Au lieu-dit de Molières, sur la commune de Verrières, Gaby, accompagné de Simon Lécuyer, fait vivre un studio d'enregistrement devenu un point de convergence pour les artistes de l'Aveyron… mais pas que. Au milieu des champs et des fermes, quelques accords de guitare se mêlent au gazouillis des oiseaux et au bourdonnement des insectes. Dans la commune de Verrières, au lieu-dit de Molières, le studio éponyme est devenu un véritable théâtre de création, où naissent titres et albums, comme celui de Nipo, chanteur et compositeur rock millavois, venu ce lundi 20 avril travailler sur son projet.

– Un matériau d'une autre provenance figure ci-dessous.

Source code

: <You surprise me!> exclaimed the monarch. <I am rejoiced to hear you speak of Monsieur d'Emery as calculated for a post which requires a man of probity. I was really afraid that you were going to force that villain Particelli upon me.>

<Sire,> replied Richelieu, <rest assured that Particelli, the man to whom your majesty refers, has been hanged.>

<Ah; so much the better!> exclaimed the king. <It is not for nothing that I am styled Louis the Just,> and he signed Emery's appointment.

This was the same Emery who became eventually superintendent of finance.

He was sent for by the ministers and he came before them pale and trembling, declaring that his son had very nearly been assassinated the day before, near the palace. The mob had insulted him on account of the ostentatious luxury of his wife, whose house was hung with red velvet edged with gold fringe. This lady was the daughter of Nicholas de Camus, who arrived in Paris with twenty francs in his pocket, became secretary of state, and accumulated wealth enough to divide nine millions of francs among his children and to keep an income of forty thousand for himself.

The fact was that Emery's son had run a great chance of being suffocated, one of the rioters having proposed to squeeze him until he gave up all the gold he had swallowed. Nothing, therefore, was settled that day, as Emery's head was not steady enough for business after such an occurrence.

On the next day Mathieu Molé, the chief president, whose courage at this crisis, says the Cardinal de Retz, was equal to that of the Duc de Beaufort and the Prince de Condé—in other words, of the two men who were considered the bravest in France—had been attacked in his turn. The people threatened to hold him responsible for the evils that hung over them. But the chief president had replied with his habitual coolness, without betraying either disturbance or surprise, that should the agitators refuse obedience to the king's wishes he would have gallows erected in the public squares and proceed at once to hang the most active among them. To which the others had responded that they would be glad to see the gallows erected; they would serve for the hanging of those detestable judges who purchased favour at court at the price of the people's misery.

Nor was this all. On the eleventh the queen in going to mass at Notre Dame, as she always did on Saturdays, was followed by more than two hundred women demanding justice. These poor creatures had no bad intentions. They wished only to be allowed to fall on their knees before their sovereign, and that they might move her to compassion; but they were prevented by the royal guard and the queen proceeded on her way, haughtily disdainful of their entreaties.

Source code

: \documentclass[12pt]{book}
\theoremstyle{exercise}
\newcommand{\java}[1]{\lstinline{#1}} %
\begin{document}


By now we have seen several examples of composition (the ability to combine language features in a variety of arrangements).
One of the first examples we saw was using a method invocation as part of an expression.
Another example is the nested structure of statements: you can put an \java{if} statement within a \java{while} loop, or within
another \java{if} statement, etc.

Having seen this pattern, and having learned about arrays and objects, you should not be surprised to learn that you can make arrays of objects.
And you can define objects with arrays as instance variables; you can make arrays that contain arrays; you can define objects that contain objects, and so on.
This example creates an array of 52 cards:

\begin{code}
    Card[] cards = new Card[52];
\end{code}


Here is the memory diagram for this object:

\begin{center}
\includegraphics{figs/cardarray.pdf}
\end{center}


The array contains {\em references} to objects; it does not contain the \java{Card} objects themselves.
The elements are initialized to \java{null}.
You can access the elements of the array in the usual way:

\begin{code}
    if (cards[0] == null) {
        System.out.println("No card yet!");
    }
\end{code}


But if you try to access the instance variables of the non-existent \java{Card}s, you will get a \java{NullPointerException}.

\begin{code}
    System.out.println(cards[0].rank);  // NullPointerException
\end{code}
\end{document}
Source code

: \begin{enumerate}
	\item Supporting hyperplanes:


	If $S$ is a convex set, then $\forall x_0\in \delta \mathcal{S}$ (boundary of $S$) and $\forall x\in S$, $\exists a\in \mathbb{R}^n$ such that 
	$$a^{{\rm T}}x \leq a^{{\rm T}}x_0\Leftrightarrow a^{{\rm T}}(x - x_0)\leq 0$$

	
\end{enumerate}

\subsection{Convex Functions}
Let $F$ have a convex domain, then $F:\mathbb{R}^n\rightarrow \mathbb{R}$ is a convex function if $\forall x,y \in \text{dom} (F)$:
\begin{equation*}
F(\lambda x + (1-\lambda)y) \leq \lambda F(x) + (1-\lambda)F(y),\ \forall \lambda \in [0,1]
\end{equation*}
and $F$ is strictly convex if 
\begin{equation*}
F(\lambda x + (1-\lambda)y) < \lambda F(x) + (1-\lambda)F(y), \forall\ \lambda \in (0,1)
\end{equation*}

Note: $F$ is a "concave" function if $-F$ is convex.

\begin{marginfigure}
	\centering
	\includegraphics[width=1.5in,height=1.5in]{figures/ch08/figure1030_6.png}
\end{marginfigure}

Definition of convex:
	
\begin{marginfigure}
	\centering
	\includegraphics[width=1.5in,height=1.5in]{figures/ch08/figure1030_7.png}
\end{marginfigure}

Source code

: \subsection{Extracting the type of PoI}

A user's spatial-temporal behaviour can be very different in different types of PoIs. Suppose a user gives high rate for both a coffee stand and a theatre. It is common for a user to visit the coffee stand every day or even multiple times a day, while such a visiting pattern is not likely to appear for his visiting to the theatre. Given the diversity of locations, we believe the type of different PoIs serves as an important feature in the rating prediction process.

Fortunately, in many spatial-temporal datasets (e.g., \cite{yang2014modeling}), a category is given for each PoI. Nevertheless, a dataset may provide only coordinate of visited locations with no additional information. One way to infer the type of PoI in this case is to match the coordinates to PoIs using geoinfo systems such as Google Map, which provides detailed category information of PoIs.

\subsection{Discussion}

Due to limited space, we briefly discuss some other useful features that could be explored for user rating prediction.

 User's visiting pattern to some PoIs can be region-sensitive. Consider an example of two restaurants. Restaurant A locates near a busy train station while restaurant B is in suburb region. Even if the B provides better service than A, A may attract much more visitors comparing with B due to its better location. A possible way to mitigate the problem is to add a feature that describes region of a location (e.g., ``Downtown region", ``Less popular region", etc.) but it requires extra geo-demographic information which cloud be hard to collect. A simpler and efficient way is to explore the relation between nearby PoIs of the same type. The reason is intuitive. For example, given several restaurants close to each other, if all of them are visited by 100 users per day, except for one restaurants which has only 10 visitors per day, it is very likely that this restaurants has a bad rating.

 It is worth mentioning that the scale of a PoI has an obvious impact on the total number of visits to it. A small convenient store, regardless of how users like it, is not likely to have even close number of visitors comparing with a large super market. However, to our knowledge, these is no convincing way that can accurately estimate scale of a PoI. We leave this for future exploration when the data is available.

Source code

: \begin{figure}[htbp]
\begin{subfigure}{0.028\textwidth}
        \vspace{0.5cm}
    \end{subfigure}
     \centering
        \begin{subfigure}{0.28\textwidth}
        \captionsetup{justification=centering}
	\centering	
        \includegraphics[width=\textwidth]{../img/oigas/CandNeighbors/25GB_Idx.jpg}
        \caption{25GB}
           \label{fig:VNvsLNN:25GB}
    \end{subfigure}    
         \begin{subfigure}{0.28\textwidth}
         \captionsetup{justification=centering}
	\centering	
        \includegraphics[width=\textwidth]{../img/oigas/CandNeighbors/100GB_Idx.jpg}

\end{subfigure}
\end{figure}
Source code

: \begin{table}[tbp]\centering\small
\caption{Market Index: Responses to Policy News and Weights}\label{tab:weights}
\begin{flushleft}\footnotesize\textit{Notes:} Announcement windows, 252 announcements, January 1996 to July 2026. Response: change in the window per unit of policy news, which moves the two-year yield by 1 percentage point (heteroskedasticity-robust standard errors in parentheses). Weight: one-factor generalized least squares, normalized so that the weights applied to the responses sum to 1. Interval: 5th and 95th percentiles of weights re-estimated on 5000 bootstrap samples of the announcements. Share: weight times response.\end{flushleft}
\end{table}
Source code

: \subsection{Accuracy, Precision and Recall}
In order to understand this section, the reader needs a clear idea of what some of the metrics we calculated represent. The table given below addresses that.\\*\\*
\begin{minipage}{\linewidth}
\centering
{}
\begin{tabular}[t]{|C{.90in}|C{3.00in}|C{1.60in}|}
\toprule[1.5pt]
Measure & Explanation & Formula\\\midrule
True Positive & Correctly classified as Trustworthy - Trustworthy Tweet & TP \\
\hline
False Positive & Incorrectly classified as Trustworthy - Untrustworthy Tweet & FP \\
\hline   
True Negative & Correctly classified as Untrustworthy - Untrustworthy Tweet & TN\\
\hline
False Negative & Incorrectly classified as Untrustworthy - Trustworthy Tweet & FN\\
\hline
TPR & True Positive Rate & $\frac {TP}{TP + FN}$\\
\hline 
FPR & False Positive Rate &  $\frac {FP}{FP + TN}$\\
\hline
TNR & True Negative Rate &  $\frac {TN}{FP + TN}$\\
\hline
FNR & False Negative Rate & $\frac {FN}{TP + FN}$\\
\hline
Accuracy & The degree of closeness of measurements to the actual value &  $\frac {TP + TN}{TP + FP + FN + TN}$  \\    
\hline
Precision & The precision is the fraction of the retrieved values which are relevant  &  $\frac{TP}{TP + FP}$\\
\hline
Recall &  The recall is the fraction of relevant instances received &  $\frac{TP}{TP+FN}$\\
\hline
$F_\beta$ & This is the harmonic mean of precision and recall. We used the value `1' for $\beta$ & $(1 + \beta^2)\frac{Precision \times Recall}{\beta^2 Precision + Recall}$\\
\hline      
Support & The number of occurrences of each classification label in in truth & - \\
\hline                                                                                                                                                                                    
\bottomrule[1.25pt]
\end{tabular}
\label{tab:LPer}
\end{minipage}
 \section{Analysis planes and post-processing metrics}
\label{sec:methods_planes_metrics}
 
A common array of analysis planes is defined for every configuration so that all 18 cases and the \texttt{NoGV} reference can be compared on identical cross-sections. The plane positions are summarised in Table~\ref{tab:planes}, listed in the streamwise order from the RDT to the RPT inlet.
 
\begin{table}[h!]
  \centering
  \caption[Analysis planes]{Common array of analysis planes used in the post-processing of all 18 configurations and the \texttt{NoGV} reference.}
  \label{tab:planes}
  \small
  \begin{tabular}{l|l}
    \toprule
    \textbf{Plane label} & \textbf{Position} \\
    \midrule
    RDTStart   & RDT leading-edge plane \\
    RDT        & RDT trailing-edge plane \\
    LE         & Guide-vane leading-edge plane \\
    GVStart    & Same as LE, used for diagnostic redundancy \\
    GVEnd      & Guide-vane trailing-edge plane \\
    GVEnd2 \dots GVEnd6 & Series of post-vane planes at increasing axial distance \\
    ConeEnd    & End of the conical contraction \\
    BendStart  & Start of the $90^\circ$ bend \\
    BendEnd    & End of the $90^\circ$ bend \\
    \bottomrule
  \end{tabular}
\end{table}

Un musicien expérimenté à la tête du studio
À la tête du Studio Molières, Gaby. Un musicien qui a écumé les scènes et participé à de nombreux enregistrements pendant près de 27 ans, endossant tour à tour les rôles de bassiste, guitariste, chanteur, auteur, compositeur et technicien. « Je suis très rock à la base. J’ai fait plusieurs orchestres de bal, ce qui m’a permis de découvrir plein de styles », raconte-t-il. Acheté il y a six ans, le studio ne devait être à l’origine qu’une simple salle de répétition pour le groupe de rock V, composé de Gaby (chant et basse), Simon Lécuyer (guitare) et Victor Pollet-Villard (chant et batterie). Deux ans plus tard, le lieu se transforme en studio d’enregistrement et de mixage. Aujourd’hui, Gaby et Simon y accompagnent principalement des artistes rock, jazz et de musiques du monde.
Travailler avec du matériel vintage
La particularité du studio Molières, c’est son équipement. De par son expérience, Gaby s’est rendu compte que le matériel ancien offrait une qualité sonore particulière, aussi bien en composition qu’en enregistrement. « Le vintage, c’est plus organique. Même si tout n’est pas à jeter dans le matériel récent, la différence s’entend. C’est subtil pour un novice, mais une oreille avertie la perçoit immédiatement », assure-t-il. Amplis, pédales d’effets, microphones, guitares, batterie… Le studio compte plusieurs dizaines d’équipements, pour une valeur totale d’environ 200 000 euros, dont près de 80 % de matériel vintage. Un atout qui séduit les artistes. « C’est un gage de qualité. Certaines marques peuvent aussi influencer le choix d’un studio », souligne Gaby.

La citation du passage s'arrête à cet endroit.